Cheng Xiao bought a commercial house on 20 15. At that time, the loan pricing method was 30% off the benchmark interest rate of 4.9, and the mortgage calculation method was: 4.9%*0.7=3.43%.

The conversion into LPR pricing is also based on the LPR interest rate of 4.8 on February 20th, 20 19, and the mileage appreciation is: 3.43%-4.8%=- 1.37%.

After that, Cheng Xiao repaid the loan to the bank according to the rule of "LPR- 1.37%".

At this time, when the LPR is 4.9%, it is more cost-effective to choose a fixed interest rate.

* After the implementation of *LPR, individual housing loans can still choose fixed interest rate or floating interest rate.

Turn or not?

Expert: The mortgage interest rate itself is very low and cannot be transferred.

Many people want a clear answer about turning or not, but because of the uncertainty of LPR, even experts will not directly say whether to choose A or B.

However, regarding the future trend of LPR, most experts are surprisingly consistent: the future interest rate decline is a high probability event.

"It is best to choose a floating interest rate. According to the current travel interest rate, it is basically decreasing, so it is not cost-effective to choose a fixed interest rate. If I apply for a mortgage, I will definitely choose a floating interest rate. " The bank manager told Bian Xiao very sincerely.

However, this answer is not suitable for everyone. Some people have made a 30% or 20% discount on the benchmark interest rate, and their mortgage interest rate is very low, less than 4%. At this point, it may not be converted to LPR.

"If my loan is discounted on the basis of the benchmark interest rate, I will basically choose the fixed interest rate because it is already suitable," said Ma Guangyuan, an economist.

In fact, the two conversion methods have their own advantages, and the specific choice depends on the borrower's own judgment, especially on the future interest rate trend.

If you think that LPR will decline in the future, it will be better to refer to LPR pricing instead;

If you think LPR may rise in the future, it will be beneficial to switch to a fixed interest rate.

Which borrowers can convert the LPR+ point interest rate?

Convertible:

Floating-rate personal housing loans (including commercial personal housing loans in provident fund portfolio loans, excluding provident fund personal housing loans) that have been issued and signed before 2020 1 but not issued with reference to the benchmark loan interest rate.

This means that the loan contract issued and signed before June 65438+1 October1in 2020 can be transferred if you meet the requirements and want to transfer it.
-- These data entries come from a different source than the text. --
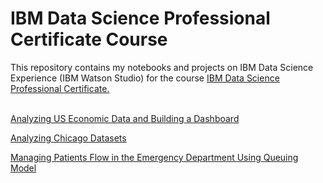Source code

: <html lang="en">
<head>
    <meta charset="UTF-8">
    <meta name="viewport" content="width=device-width, initial-scale=1.0">
    <meta http-equiv="X-UA-Compatible" content="ie=edge">
    
</head>
<body>
    <h1>IBM Data Science Professional Certificate Course</h1>
    This repository contains my notebooks and projects on IBM Data Science Experience (IBM Watson Studio) for the course <a href="https://www.coursera.org/professional-certificates/ibm-data-science">IBM Data Science Professional Certificate.</a> <br> <br>
   
<a href="https://theringsofsaturn.github.io/IBM_Data_Science_Course/Analyzing_US_Economic_Data.html" target="_blank">Analyzing US Economic Data and Building a Dashboard</a>

<a href="https://theringsofsaturn.github.io/IBM_Data_Science_Course/Socioeconomics_indicators_in_Chicago.html" target="_blank">Analyzing Chicago Datasets<a/>

<a href="https://theringsofsaturn.github.io/IBM_Data_Science_Course/Queue_model_for_Data_Science_project/Queue_model_for_patient_flow.html" target="_blank">Managing Patients Flow in the Emergency Department Using Queuing Model</a>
As for the contracts signed after June 5438+ 10, 2020, they shall be calculated according to LPR.

(Screenshot of CCB official website Announcement)

Unable to convert:

1.65438+The stock floating interest rate loan due before February 3, 20201is in the last repricing cycle, so you can choose not to convert it;

2. Mortgage loan is a fixed interest rate loan;

3. Personal provident fund loans.

It is worth reminding that according to the policy requirements of the central bank, after converting the pricing benchmark into LPR, it is not allowed to switch back to pricing at the benchmark interest rate, that is, the pricing benchmark can only be converted once, and the borrower should make a rational choice after careful consideration.

The above are some knowledge points about LPR, I hope to help you.